Content starts

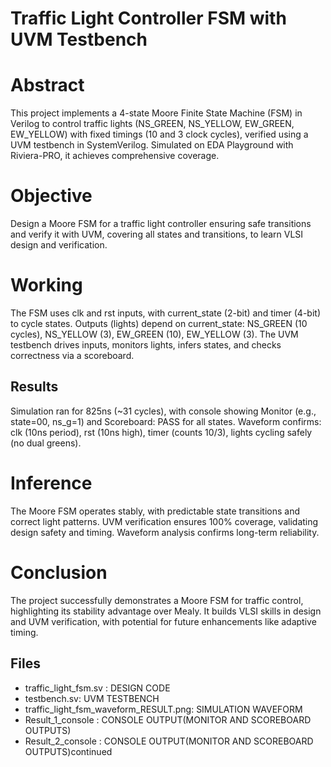 # Traffic Light Controller FSM with UVM Testbench

# Abstract
This project implements a 4-state Moore Finite State Machine (FSM) in Verilog to control traffic lights (NS_GREEN, NS_YELLOW, EW_GREEN, EW_YELLOW) with fixed timings (10 and 3 clock cycles), verified using a UVM testbench in SystemVerilog. Simulated on EDA Playground with Riviera-PRO, it achieves comprehensive coverage.
# Objective
Design a Moore FSM for a traffic light controller ensuring safe transitions and verify it with UVM, covering all states and transitions, to learn VLSI design and verification.
# Working
The FSM uses clk and rst inputs, with current_state (2-bit) and timer (4-bit) to cycle states. Outputs (lights) depend on current_state: NS_GREEN (10 cycles), NS_YELLOW (3), EW_GREEN (10), EW_YELLOW (3). The UVM testbench drives inputs, monitors lights, infers states, and checks correctness via a scoreboard.
## Results
Simulation ran for 825ns (~31 cycles), with console showing Monitor (e.g., state=00, ns_g=1) and Scoreboard: PASS for all states. Waveform confirms: clk (10ns period), rst (10ns high), timer (counts 10/3), lights cycling safely (no dual greens).
# Inference
The Moore FSM operates stably, with predictable state transitions and correct light patterns. UVM verification ensures 100% coverage, validating design safety and timing. Waveform analysis confirms long-term reliability.
# Conclusion
The project successfully demonstrates a Moore FSM for traffic control, highlighting its stability advantage over Mealy. It builds VLSI skills in design and UVM verification, with potential for future enhancements like adaptive timing.
## Files
- traffic_light_fsm.sv : DESIGN CODE
- testbench.sv: UVM TESTBENCH
- traffic_light_fsm_waveform_RESULT.png: SIMULATION WAVEFORM
- Result_1_console : CONSOLE OUTPUT(MONITOR AND SCOREBOARD OUTPUTS)
- Result_2_console : CONSOLE OUTPUT(MONITOR AND SCOREBOARD OUTPUTS)continued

Content ends

Output exactly the lines from the one with "The project successfully" through the final line of the listing above.

The project successfully demonstrates a Moore FSM for traffic control, highlighting its stability advantage over Mealy. It builds VLSI skills in design and UVM verification, with potential for future enhancements like adaptive timing.
## Files
- traffic_light_fsm.sv : DESIGN CODE
- testbench.sv: UVM TESTBENCH
- traffic_light_fsm_waveform_RESULT.png: SIMULATION WAVEFORM
- Result_1_console : CONSOLE OUTPUT(MONITOR AND SCOREBOARD OUTPUTS)
- Result_2_console : CONSOLE OUTPUT(MONITOR AND SCOREBOARD OUTPUTS)continued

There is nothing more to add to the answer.